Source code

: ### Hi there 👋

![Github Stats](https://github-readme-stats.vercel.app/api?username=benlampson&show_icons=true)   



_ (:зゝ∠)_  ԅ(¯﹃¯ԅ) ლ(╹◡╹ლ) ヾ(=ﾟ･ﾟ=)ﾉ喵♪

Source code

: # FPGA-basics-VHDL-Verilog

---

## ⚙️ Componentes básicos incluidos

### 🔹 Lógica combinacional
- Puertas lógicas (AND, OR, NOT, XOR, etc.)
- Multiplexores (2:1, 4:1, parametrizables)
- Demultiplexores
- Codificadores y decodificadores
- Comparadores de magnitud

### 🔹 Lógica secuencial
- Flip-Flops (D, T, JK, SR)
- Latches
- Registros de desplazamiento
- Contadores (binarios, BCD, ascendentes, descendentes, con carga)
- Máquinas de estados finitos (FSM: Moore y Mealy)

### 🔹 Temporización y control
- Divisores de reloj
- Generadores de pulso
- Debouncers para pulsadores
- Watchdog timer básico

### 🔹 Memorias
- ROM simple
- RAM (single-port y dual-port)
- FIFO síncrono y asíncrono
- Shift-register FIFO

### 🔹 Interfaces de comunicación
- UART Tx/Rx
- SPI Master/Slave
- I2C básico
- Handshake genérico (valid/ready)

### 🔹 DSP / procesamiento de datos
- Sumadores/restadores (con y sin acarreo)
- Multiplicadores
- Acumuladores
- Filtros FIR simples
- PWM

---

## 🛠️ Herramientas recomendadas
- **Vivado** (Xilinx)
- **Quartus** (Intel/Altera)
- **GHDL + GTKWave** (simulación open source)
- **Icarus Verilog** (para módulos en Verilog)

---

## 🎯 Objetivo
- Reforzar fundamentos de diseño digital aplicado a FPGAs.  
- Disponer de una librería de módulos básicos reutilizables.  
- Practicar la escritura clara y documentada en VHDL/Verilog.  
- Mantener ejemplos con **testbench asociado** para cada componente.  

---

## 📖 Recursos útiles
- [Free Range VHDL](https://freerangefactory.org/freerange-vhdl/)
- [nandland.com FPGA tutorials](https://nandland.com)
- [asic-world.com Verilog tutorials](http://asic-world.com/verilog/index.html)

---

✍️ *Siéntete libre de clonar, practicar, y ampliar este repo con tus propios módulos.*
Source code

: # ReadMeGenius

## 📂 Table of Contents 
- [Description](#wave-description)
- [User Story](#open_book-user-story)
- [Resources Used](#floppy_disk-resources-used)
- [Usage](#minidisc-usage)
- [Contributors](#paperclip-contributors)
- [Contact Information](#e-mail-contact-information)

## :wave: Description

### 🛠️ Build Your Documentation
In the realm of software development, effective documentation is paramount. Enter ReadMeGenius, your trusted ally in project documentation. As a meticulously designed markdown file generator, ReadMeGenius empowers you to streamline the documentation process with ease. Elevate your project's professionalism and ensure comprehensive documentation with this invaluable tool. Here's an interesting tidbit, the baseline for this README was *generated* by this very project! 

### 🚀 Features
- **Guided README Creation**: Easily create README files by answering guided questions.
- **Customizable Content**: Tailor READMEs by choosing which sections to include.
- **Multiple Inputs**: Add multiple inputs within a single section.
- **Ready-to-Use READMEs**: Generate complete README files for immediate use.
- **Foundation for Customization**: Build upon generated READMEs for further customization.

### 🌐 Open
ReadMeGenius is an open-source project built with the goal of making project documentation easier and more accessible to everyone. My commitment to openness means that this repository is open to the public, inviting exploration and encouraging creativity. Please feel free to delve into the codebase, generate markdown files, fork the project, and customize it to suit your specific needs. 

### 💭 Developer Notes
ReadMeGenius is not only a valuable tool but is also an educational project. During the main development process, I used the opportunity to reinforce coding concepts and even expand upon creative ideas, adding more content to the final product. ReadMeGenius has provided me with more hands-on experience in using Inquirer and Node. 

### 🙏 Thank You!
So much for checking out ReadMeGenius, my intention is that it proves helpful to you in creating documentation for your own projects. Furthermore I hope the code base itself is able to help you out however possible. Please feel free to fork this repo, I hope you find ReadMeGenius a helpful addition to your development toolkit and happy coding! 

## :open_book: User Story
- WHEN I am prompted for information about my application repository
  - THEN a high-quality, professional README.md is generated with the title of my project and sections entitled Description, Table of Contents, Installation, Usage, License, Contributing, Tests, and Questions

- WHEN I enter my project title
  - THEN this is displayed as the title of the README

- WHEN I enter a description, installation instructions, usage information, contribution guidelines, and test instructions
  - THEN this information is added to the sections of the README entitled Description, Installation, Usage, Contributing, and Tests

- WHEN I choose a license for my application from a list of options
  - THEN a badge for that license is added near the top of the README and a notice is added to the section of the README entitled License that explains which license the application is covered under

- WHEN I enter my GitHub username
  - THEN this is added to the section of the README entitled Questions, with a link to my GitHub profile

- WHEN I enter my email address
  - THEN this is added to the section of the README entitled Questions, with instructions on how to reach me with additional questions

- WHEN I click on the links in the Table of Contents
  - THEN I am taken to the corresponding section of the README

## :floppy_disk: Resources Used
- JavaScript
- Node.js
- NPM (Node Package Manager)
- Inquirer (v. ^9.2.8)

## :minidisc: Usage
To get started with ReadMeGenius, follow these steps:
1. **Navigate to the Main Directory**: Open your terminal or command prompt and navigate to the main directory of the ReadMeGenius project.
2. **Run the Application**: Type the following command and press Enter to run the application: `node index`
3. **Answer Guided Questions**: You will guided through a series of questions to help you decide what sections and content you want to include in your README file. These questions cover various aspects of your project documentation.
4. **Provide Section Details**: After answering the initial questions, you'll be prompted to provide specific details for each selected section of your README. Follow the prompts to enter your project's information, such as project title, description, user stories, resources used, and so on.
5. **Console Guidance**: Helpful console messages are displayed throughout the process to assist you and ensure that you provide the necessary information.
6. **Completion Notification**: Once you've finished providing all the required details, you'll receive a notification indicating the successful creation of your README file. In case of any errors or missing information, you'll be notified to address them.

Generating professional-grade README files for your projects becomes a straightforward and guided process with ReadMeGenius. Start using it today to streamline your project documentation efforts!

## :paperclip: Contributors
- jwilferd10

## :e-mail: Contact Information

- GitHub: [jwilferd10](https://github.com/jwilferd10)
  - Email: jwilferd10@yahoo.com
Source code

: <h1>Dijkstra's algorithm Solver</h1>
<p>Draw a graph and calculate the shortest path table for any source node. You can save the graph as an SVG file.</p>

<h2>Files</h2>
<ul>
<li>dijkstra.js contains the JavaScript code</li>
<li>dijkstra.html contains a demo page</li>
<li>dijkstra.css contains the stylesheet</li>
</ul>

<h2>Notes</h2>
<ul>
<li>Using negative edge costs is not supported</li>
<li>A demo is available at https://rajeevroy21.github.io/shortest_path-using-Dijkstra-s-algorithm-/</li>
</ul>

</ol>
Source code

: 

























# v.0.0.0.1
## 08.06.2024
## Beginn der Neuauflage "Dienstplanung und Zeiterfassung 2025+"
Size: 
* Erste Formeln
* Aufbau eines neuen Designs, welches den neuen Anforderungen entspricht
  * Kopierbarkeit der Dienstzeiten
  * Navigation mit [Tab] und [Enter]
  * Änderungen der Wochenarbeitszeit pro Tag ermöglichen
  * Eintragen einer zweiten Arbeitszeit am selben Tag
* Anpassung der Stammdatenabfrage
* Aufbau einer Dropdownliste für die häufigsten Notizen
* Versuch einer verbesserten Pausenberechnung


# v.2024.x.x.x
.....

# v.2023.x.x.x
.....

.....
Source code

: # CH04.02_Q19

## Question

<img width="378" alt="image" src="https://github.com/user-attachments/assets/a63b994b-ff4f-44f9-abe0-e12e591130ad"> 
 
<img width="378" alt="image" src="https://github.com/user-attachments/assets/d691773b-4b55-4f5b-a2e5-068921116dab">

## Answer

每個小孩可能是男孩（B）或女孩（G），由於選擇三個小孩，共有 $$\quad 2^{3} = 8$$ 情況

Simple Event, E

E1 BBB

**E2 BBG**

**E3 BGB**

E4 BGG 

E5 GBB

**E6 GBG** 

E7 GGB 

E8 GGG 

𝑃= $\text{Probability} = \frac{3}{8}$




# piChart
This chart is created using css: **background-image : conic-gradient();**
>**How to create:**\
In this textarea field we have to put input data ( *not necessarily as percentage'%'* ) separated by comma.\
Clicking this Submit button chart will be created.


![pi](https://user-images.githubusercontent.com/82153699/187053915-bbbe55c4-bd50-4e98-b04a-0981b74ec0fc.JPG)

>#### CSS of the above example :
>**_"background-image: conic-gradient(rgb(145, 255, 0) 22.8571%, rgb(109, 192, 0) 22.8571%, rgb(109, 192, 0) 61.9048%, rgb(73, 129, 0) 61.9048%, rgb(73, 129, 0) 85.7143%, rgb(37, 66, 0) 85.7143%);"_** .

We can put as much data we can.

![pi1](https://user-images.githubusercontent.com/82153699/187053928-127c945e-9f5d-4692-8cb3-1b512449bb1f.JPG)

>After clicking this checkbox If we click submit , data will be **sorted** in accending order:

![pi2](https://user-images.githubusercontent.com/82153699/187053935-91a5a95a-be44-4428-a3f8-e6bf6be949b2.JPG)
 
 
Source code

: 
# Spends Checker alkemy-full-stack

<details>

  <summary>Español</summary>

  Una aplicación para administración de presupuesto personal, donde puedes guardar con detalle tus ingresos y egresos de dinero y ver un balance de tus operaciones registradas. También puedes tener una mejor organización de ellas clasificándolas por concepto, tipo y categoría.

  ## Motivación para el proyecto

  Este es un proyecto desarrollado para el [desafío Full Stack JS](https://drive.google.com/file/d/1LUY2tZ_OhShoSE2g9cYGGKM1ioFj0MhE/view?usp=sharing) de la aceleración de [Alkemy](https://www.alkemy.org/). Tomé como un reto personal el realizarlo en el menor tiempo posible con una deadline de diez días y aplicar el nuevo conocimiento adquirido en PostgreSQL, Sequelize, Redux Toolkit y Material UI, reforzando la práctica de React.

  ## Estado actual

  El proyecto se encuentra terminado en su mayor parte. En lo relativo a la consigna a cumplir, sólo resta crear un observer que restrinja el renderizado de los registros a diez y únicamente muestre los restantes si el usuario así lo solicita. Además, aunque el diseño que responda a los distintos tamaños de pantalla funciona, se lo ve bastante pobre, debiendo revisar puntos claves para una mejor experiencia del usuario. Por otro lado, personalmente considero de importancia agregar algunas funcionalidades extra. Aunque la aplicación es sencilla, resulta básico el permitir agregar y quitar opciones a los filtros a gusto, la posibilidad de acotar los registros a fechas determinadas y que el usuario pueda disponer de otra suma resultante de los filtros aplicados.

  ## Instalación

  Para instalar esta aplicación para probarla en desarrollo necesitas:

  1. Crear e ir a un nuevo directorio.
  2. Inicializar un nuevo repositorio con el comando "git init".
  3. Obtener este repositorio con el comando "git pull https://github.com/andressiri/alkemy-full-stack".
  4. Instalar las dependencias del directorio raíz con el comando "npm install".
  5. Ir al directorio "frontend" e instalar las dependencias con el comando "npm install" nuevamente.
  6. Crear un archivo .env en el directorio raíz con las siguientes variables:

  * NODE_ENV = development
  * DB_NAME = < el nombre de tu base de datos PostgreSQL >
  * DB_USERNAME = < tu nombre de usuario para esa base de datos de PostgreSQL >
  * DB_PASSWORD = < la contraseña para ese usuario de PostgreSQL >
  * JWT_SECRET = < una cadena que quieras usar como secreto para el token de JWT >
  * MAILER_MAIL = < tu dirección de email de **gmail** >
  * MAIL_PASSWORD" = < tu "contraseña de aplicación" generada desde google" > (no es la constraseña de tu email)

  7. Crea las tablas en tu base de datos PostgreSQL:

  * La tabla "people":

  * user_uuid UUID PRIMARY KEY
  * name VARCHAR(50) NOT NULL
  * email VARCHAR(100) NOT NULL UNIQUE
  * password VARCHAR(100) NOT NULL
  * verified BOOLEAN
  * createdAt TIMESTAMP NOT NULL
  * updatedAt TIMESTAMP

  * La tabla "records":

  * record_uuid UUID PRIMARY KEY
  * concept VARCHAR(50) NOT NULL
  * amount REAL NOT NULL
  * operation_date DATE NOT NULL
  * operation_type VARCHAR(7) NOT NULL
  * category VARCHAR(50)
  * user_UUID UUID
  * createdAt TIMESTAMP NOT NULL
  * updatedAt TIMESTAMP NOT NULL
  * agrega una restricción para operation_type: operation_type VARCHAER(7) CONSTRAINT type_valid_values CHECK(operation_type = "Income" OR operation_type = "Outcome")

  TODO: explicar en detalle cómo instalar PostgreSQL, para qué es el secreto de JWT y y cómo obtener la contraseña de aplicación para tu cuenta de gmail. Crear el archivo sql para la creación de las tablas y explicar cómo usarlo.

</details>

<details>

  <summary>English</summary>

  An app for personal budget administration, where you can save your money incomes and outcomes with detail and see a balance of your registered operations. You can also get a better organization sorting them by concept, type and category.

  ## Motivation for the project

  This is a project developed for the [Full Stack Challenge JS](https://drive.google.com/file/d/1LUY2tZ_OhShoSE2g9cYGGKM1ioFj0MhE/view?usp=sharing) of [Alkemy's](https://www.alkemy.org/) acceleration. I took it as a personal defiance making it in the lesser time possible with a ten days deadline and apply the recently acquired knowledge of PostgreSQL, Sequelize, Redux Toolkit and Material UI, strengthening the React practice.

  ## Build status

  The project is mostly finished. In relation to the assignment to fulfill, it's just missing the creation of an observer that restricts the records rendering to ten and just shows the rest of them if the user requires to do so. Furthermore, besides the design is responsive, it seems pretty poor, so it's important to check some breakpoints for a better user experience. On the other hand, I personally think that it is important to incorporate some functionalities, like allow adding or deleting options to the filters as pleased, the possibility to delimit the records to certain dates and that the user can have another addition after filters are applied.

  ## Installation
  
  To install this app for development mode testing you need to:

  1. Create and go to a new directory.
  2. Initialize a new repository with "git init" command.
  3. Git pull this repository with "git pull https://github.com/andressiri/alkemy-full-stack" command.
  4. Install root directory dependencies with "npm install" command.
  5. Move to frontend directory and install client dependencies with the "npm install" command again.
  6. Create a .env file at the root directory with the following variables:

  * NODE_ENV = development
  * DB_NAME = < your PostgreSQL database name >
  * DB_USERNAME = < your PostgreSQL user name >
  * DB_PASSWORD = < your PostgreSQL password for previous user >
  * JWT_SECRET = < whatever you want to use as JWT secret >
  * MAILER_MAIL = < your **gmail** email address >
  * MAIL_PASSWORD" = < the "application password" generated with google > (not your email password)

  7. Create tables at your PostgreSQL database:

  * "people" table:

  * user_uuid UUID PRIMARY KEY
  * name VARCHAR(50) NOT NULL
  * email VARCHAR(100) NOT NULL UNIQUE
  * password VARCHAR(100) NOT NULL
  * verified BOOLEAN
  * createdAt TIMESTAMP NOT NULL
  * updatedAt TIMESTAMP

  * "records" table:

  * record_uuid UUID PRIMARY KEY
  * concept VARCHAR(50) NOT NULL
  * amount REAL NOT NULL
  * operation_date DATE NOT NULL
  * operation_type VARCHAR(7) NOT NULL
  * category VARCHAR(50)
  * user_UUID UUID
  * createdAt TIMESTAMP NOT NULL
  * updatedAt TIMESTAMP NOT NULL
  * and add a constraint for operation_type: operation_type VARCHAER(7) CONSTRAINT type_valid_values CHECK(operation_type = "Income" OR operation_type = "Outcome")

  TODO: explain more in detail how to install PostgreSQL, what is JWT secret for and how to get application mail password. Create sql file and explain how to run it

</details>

■ **EXERCISE OBJECTIVE**
Restate, please, word for word the span of records running from the first line to the line bearing "- Puertas lógicas (AND, OR, NOT, XOR, etc.)", both included, and nothing outside it.

■ **ANSWER TO THIS PROBLEM**
Source code

: ### Hi there 👋

![Github Stats](https://github-readme-stats.vercel.app/api?username=benlampson&show_icons=true)   



_ (:зゝ∠)_  ԅ(¯﹃¯ԅ) ლ(╹◡╹ლ) ヾ(=ﾟ･ﾟ=)ﾉ喵♪

Source code

: # FPGA-basics-VHDL-Verilog

---

## ⚙️ Componentes básicos incluidos

### 🔹 Lógica combinacional
- Puertas lógicas (AND, OR, NOT, XOR, etc.)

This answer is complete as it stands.